Source texts of formatted documents:
_____

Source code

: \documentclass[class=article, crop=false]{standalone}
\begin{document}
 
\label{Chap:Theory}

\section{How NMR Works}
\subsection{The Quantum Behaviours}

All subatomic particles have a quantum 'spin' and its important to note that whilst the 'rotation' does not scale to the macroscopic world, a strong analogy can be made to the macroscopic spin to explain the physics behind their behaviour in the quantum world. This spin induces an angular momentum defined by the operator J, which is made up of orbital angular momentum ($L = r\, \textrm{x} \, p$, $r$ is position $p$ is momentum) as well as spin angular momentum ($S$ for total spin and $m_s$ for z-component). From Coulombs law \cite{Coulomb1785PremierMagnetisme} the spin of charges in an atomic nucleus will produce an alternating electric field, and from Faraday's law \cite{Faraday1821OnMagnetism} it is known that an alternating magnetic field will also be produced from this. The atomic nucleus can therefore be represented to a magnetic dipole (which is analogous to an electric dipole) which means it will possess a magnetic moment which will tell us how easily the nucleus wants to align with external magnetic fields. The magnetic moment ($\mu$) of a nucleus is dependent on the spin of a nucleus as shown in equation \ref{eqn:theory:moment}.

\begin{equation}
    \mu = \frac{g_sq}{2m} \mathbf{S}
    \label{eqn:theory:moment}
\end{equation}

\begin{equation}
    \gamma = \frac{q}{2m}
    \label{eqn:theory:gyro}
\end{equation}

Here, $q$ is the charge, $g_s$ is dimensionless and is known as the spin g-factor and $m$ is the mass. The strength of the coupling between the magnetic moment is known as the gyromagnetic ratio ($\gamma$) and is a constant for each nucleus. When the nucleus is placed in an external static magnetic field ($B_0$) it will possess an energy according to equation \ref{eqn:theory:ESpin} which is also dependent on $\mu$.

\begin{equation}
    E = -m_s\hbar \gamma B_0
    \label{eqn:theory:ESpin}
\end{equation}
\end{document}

_____

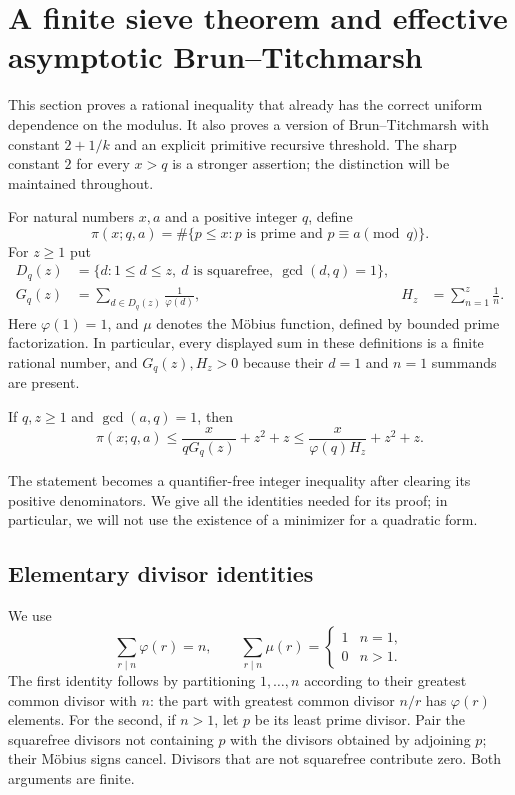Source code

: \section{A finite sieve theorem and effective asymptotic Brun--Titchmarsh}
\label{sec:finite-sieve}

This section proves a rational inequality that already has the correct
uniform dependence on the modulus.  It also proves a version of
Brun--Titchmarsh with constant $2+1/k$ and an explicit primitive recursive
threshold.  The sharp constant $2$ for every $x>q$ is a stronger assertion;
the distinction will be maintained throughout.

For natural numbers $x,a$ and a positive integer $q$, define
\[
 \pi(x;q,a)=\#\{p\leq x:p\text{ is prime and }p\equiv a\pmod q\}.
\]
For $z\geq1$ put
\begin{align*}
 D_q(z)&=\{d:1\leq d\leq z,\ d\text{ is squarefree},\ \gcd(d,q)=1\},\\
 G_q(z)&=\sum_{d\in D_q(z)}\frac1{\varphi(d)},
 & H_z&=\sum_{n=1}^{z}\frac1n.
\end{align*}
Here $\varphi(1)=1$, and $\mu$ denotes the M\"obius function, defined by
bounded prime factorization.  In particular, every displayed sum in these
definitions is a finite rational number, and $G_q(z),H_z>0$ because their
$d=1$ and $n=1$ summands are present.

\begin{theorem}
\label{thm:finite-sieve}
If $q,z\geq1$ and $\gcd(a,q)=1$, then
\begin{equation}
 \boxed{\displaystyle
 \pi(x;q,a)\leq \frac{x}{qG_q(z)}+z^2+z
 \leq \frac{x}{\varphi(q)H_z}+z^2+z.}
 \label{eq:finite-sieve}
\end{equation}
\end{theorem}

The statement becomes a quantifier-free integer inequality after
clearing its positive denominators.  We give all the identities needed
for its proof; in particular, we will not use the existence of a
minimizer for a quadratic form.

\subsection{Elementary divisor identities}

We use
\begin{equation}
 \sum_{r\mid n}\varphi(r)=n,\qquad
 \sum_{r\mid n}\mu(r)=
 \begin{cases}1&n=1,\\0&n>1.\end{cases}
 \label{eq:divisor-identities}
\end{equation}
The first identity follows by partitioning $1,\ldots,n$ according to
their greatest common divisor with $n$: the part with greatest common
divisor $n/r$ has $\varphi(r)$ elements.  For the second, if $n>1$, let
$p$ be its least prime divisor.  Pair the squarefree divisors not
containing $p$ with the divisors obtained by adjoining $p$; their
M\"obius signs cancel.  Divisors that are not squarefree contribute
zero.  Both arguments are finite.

_____

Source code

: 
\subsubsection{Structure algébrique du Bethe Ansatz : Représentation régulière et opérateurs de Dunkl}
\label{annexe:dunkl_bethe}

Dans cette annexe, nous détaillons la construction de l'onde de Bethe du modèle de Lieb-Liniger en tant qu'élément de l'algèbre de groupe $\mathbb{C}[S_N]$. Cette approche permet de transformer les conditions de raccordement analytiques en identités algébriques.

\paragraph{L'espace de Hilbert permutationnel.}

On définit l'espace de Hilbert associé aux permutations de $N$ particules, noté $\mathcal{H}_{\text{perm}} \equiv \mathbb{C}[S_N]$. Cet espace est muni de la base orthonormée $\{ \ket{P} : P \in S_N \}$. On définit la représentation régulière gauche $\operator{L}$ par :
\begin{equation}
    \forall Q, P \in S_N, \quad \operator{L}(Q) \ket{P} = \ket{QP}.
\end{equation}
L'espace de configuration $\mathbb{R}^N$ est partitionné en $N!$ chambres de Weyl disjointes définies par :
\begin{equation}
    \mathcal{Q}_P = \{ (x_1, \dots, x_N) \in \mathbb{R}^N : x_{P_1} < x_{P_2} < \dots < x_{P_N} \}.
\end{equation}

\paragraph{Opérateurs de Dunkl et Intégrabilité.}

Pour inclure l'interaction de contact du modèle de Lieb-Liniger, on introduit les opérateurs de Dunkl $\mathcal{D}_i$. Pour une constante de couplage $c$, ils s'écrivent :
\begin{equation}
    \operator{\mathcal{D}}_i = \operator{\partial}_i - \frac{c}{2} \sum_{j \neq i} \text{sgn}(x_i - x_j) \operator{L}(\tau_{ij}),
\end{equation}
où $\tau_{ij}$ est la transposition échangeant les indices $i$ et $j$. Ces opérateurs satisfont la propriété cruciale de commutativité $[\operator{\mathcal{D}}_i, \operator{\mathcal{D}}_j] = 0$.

_____

#### EXERCISE OBJECTIVE
Please give back, exactly as it stands above, the stretch from the line with "This section proves" through the line with "arguments are finite.", and no line outside it.

#### OUTPUT FOR THIS TASK
This section proves a rational inequality that already has the correct
uniform dependence on the modulus.  It also proves a version of
Brun--Titchmarsh with constant $2+1/k$ and an explicit primitive recursive
threshold.  The sharp constant $2$ for every $x>q$ is a stronger assertion;
the distinction will be maintained throughout.

For natural numbers $x,a$ and a positive integer $q$, define
\[
 \pi(x;q,a)=\#\{p\leq x:p\text{ is prime and }p\equiv a\pmod q\}.
\]
For $z\geq1$ put
\begin{align*}
 D_q(z)&=\{d:1\leq d\leq z,\ d\text{ is squarefree},\ \gcd(d,q)=1\},\\
 G_q(z)&=\sum_{d\in D_q(z)}\frac1{\varphi(d)},
 & H_z&=\sum_{n=1}^{z}\frac1n.
\end{align*}
Here $\varphi(1)=1$, and $\mu$ denotes the M\"obius function, defined by
bounded prime factorization.  In particular, every displayed sum in these
definitions is a finite rational number, and $G_q(z),H_z>0$ because their
$d=1$ and $n=1$ summands are present.

\begin{theorem}
\label{thm:finite-sieve}
If $q,z\geq1$ and $\gcd(a,q)=1$, then
\begin{equation}
 \boxed{\displaystyle
 \pi(x;q,a)\leq \frac{x}{qG_q(z)}+z^2+z
 \leq \frac{x}{\varphi(q)H_z}+z^2+z.}
 \label{eq:finite-sieve}
\end{equation}
\end{theorem}

The statement becomes a quantifier-free integer inequality after
clearing its positive denominators.  We give all the identities needed
for its proof; in particular, we will not use the existence of a
minimizer for a quadratic form.

\subsection{Elementary divisor identities}

We use
\begin{equation}
 \sum_{r\mid n}\varphi(r)=n,\qquad
 \sum_{r\mid n}\mu(r)=
 \begin{cases}1&n=1,\\0&n>1.\end{cases}
 \label{eq:divisor-identities}
\end{equation}
The first identity follows by partitioning $1,\ldots,n$ according to
their greatest common divisor with $n$: the part with greatest common
divisor $n/r$ has $\varphi(r)$ elements.  For the second, if $n>1$, let
$p$ be its least prime divisor.  Pair the squarefree divisors not
containing $p$ with the divisors obtained by adjoining $p$; their
M\"obius signs cancel.  Divisors that are not squarefree contribute
zero.  Both arguments are finite.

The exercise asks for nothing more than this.